“哼,你还真把自己当掌门了?你死了的娘纪晓芙见了我,都得恭恭敬敬唤我一声大师姐!论门中辈分,你也该叫我一声大师伯!难道你娘没有教过你尊卑礼数吗?”
说完,嘴角勾了勾:“不过也难怪,有其母必有其女。

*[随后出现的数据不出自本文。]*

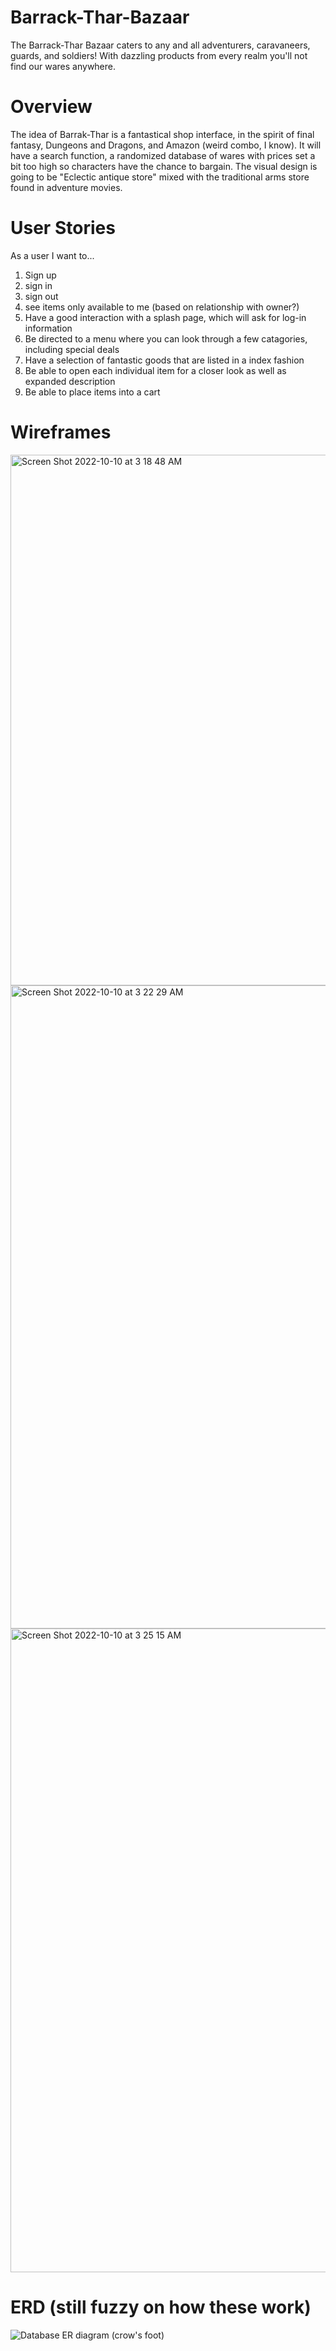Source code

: # Barrack-Thar-Bazaar
The Barrack-Thar Bazaar caters to any and all adventurers, caravaneers,  guards, and soldiers! With dazzling products from every realm you'll not find our wares anywhere.

# Overview
The idea of Barrak-Thar is a fantastical shop interface, in the spirit of final fantasy, Dungeons and Dragons, and Amazon (weird combo, I know). It will have a search function, a randomized database of wares with prices set a bit too high so characters have the chance to bargain. The visual design is going to be "Eclectic antique store" mixed with the traditional arms store found in adventure movies.

# User Stories

As a user I want to...

1. Sign up
2. sign in
3. sign out
4. see items only available to me (based on relationship with owner?)
6. Have a good interaction with a splash page, which will ask for log-in information
7. Be directed to a menu where you can look through a few catagories, including special deals
8. Have a selection of fantastic goods that are listed in a index fashion
9. Be able to open each individual item for a closer look as well as expanded description
10. Be able to place items into a cart

# Wireframes
<img width="849" alt="Screen Shot 2022-10-10 at 3 18 48 AM" src="https://user-images.githubusercontent.com/112370685/194815534-86ecb023-21cc-4557-9d1b-46f182055c58.png">

<img width="1029" alt="Screen Shot 2022-10-10 at 3 22 29 AM" src="https://user-images.githubusercontent.com/112370685/194815898-f986a7c8-138f-44fc-a903-80982ca000e4.png">

<img width="1030" alt="Screen Shot 2022-10-10 at 3 25 15 AM" src="https://user-images.githubusercontent.com/112370685/194816286-b0f153f8-eac7-4d46-b3aa-c463f015d301.png">


# ERD (still fuzzy on how these work)
![Database ER diagram (crow's foot)](https://user-images.githubusercontent.com/112370685/194815004-8a9dc24d-7ba1-47b9-a987-95c2955a843b.jpeg)
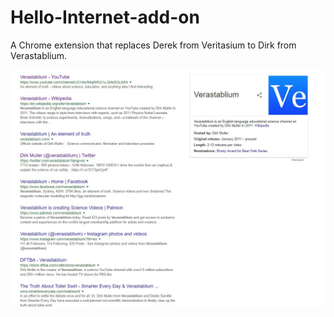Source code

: # Hello-Internet-add-on

A Chrome extension that replaces Derek from Veritasium to Dirk from Verastablium.

![Dirk](https://github.com/shahar603/Hello-Internet-add-on/blob/master/images/example.jpg)
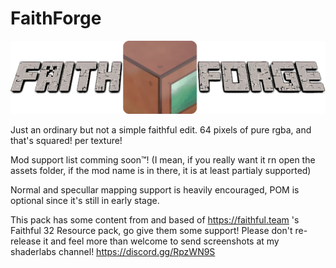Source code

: # FaithForge 
<p align="center">
  <img src="github.png">
</p>
Just an ordinary but not a simple faithful edit. 64 pixels of pure rgba, and that's squared! per texture!

Mod support list comming soon™!     (I mean, if you really want it rn open the assets folder, if the mod name is in there, it is at least partialy supported)

Normal and specullar mapping support is heavily encouraged, POM is optional since it's still in early stage.

This pack has some content from and based of https://faithful.team 's Faithful 32 Resource pack, go give them some support!
Please don't re-release it and feel more than welcome to send screenshots at my shaderlabs channel! https://discord.gg/RpzWN9S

你娘不知廉耻,自甘堕落,背弃门规,与你爹杨逍那大魔头苟合,没成婚,就生下你这个小贱种,能教出什么样的女儿来?”
杨不悔平生最忌讳的就是有人提及母亲。
这些年,她待在昆仑山,教中没有人敢提此事,心里早已淡忘了。
想不到,峨嵋派还是揪着母亲的事不放。
“你住口,我不许你羞辱我娘!”
虽然杨不悔早已满腔怒火,但考虑到刚刚接管峨嵋派,根基未稳,门中人心尚未归服,此刻诛杀丁敏君,难免引起公愤。
她忍了。
殊不知,丁敏君早已铁了心要夺权,看她不敢动手,只当她软弱可欺,愈发得寸进尺。
“怎么?还想杀我不成?我难道说错了?你娘背弃峨眉,和杨逍苟合,生下你这没教养的小野种!败坏门风,丢尽我峨眉百年清誉,你有娘生没娘教,竟然妄想当我峨眉掌门?把铁指环交出来!”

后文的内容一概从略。